Data records:
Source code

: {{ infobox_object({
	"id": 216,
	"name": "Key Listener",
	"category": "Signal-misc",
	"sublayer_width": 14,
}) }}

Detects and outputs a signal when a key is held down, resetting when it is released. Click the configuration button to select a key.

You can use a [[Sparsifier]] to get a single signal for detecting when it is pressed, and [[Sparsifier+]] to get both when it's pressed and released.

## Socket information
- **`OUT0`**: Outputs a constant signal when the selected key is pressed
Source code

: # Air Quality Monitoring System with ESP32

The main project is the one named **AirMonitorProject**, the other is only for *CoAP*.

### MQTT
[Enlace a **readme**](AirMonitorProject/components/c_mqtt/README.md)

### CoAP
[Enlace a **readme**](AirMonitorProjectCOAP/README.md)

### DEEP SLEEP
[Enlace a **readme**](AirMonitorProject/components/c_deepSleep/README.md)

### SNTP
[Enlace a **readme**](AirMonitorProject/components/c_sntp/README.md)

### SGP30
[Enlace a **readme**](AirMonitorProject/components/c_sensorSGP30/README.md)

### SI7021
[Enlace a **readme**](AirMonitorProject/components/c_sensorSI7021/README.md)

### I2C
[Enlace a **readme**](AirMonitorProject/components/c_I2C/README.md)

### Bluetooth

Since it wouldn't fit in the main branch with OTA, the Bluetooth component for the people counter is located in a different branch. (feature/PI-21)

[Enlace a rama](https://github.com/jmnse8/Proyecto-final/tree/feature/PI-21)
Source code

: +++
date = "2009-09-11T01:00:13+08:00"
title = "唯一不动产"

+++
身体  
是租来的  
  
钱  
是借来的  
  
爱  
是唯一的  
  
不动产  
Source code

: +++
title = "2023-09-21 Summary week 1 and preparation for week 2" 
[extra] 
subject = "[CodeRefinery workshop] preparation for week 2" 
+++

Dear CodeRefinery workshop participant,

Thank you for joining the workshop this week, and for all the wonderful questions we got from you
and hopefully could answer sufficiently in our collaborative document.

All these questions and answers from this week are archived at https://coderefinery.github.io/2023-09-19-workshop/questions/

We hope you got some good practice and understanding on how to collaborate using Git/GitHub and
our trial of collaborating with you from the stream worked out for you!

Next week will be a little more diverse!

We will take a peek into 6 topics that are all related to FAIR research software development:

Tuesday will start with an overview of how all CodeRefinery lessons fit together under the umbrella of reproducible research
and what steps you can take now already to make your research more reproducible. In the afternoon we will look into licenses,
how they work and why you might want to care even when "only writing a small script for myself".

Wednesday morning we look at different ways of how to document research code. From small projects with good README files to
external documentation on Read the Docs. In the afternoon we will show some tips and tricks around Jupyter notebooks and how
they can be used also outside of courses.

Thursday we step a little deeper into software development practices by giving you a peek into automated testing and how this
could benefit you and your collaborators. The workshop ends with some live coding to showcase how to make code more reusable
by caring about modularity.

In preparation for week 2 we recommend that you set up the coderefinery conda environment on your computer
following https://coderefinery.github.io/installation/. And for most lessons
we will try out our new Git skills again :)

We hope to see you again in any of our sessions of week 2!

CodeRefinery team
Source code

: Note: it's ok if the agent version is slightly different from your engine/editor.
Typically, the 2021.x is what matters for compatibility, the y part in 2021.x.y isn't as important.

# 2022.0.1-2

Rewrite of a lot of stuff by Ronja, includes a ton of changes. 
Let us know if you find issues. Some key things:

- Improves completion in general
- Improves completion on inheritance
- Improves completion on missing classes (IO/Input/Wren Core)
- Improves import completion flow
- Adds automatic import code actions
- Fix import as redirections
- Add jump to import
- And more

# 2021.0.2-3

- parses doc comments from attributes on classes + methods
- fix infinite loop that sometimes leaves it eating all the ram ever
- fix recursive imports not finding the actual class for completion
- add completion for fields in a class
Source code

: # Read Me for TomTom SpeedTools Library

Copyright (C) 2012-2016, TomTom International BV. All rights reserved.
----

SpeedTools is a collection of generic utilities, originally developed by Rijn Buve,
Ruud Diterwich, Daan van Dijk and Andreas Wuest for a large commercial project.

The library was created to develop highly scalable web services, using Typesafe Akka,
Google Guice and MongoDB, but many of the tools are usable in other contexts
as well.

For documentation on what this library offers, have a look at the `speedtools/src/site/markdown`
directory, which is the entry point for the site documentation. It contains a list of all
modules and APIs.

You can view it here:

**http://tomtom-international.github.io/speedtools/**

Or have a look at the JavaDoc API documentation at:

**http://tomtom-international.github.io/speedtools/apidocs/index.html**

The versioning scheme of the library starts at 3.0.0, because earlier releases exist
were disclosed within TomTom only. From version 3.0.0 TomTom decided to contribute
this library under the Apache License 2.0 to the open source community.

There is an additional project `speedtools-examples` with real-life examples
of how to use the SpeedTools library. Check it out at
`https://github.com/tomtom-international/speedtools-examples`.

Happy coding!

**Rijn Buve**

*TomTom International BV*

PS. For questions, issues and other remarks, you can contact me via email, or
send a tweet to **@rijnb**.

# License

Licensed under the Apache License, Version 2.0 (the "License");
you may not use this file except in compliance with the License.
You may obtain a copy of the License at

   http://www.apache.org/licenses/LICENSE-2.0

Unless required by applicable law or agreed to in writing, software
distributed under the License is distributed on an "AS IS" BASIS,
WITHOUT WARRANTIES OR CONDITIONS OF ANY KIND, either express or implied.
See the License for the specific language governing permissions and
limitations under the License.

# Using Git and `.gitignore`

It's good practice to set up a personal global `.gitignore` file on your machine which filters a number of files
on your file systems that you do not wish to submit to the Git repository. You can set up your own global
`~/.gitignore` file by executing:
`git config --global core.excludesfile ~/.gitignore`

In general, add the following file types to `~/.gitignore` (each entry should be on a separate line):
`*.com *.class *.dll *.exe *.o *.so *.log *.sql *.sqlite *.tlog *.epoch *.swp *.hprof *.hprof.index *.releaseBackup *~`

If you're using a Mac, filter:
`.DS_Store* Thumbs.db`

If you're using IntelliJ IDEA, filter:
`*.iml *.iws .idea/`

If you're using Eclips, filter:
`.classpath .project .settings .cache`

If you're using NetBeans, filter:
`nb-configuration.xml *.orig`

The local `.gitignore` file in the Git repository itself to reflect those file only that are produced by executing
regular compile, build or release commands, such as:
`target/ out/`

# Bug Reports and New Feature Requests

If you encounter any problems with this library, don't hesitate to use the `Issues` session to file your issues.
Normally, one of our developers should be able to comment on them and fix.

- TASK OBJECTIVE
Please retype the entries above in full, exactly as they stand.

- RESPONSE BELOW
Source code

: {{ infobox_object({
	"id": 216,
	"name": "Key Listener",
	"category": "Signal-misc",
	"sublayer_width": 14,
}) }}

Detects and outputs a signal when a key is held down, resetting when it is released. Click the configuration button to select a key.

You can use a [[Sparsifier]] to get a single signal for detecting when it is pressed, and [[Sparsifier+]] to get both when it's pressed and released.

## Socket information
- **`OUT0`**: Outputs a constant signal when the selected key is pressed
Source code

: # Air Quality Monitoring System with ESP32

The main project is the one named **AirMonitorProject**, the other is only for *CoAP*.

### MQTT
[Enlace a **readme**](AirMonitorProject/components/c_mqtt/README.md)

### CoAP
[Enlace a **readme**](AirMonitorProjectCOAP/README.md)

### DEEP SLEEP
[Enlace a **readme**](AirMonitorProject/components/c_deepSleep/README.md)

### SNTP
[Enlace a **readme**](AirMonitorProject/components/c_sntp/README.md)

### SGP30
[Enlace a **readme**](AirMonitorProject/components/c_sensorSGP30/README.md)

### SI7021
[Enlace a **readme**](AirMonitorProject/components/c_sensorSI7021/README.md)

### I2C
[Enlace a **readme**](AirMonitorProject/components/c_I2C/README.md)

### Bluetooth

Since it wouldn't fit in the main branch with OTA, the Bluetooth component for the people counter is located in a different branch. (feature/PI-21)

[Enlace a rama](https://github.com/jmnse8/Proyecto-final/tree/feature/PI-21)
Source code

: +++
date = "2009-09-11T01:00:13+08:00"
title = "唯一不动产"

+++
身体  
是租来的  
  
钱  
是借来的  
  
爱  
是唯一的  
  
不动产  
Source code

: +++
title = "2023-09-21 Summary week 1 and preparation for week 2" 
[extra] 
subject = "[CodeRefinery workshop] preparation for week 2" 
+++

Dear CodeRefinery workshop participant,

Thank you for joining the workshop this week, and for all the wonderful questions we got from you
and hopefully could answer sufficiently in our collaborative document.

All these questions and answers from this week are archived at https://coderefinery.github.io/2023-09-19-workshop/questions/

We hope you got some good practice and understanding on how to collaborate using Git/GitHub and
our trial of collaborating with you from the stream worked out for you!

Next week will be a little more diverse!

We will take a peek into 6 topics that are all related to FAIR research software development:

Tuesday will start with an overview of how all CodeRefinery lessons fit together under the umbrella of reproducible research
and what steps you can take now already to make your research more reproducible. In the afternoon we will look into licenses,
how they work and why you might want to care even when "only writing a small script for myself".

Wednesday morning we look at different ways of how to document research code. From small projects with good README files to
external documentation on Read the Docs. In the afternoon we will show some tips and tricks around Jupyter notebooks and how
they can be used also outside of courses.

Thursday we step a little deeper into software development practices by giving you a peek into automated testing and how this
could benefit you and your collaborators. The workshop ends with some live coding to showcase how to make code more reusable
by caring about modularity.

In preparation for week 2 we recommend that you set up the coderefinery conda environment on your computer
following https://coderefinery.github.io/installation/. And for most lessons
we will try out our new Git skills again :)

We hope to see you again in any of our sessions of week 2!

CodeRefinery team
Source code

: Note: it's ok if the agent version is slightly different from your engine/editor.
Typically, the 2021.x is what matters for compatibility, the y part in 2021.x.y isn't as important.

# 2022.0.1-2

Rewrite of a lot of stuff by Ronja, includes a ton of changes. 
Let us know if you find issues. Some key things:

- Improves completion in general
- Improves completion on inheritance
- Improves completion on missing classes (IO/Input/Wren Core)
- Improves import completion flow
- Adds automatic import code actions
- Fix import as redirections
- Add jump to import
- And more

# 2021.0.2-3

- parses doc comments from attributes on classes + methods
- fix infinite loop that sometimes leaves it eating all the ram ever
- fix recursive imports not finding the actual class for completion
- add completion for fields in a class
Source code

: # Read Me for TomTom SpeedTools Library

Copyright (C) 2012-2016, TomTom International BV. All rights reserved.
----

SpeedTools is a collection of generic utilities, originally developed by Rijn Buve,
Ruud Diterwich, Daan van Dijk and Andreas Wuest for a large commercial project.

The library was created to develop highly scalable web services, using Typesafe Akka,
Google Guice and MongoDB, but many of the tools are usable in other contexts
as well.

For documentation on what this library offers, have a look at the `speedtools/src/site/markdown`
directory, which is the entry point for the site documentation. It contains a list of all
modules and APIs.

You can view it here:

**http://tomtom-international.github.io/speedtools/**

Or have a look at the JavaDoc API documentation at:

**http://tomtom-international.github.io/speedtools/apidocs/index.html**

The versioning scheme of the library starts at 3.0.0, because earlier releases exist
were disclosed within TomTom only. From version 3.0.0 TomTom decided to contribute
this library under the Apache License 2.0 to the open source community.

There is an additional project `speedtools-examples` with real-life examples
of how to use the SpeedTools library. Check it out at
`https://github.com/tomtom-international/speedtools-examples`.

Happy coding!

**Rijn Buve**

*TomTom International BV*

PS. For questions, issues and other remarks, you can contact me via email, or
send a tweet to **@rijnb**.

# License

Licensed under the Apache License, Version 2.0 (the "License");
you may not use this file except in compliance with the License.
You may obtain a copy of the License at

   http://www.apache.org/licenses/LICENSE-2.0

Unless required by applicable law or agreed to in writing, software
distributed under the License is distributed on an "AS IS" BASIS,
WITHOUT WARRANTIES OR CONDITIONS OF ANY KIND, either express or implied.
See the License for the specific language governing permissions and
limitations under the License.

# Using Git and `.gitignore`

It's good practice to set up a personal global `.gitignore` file on your machine which filters a number of files
on your file systems that you do not wish to submit to the Git repository. You can set up your own global
`~/.gitignore` file by executing:
`git config --global core.excludesfile ~/.gitignore`

In general, add the following file types to `~/.gitignore` (each entry should be on a separate line):
`*.com *.class *.dll *.exe *.o *.so *.log *.sql *.sqlite *.tlog *.epoch *.swp *.hprof *.hprof.index *.releaseBackup *~`

If you're using a Mac, filter:
`.DS_Store* Thumbs.db`

If you're using IntelliJ IDEA, filter:
`*.iml *.iws .idea/`

If you're using Eclips, filter:
`.classpath .project .settings .cache`

If you're using NetBeans, filter:
`nb-configuration.xml *.orig`

The local `.gitignore` file in the Git repository itself to reflect those file only that are produced by executing
regular compile, build or release commands, such as:
`target/ out/`

# Bug Reports and New Feature Requests

If you encounter any problems with this library, don't hesitate to use the `Issues` session to file your issues.
Normally, one of our developers should be able to comment on them and fix.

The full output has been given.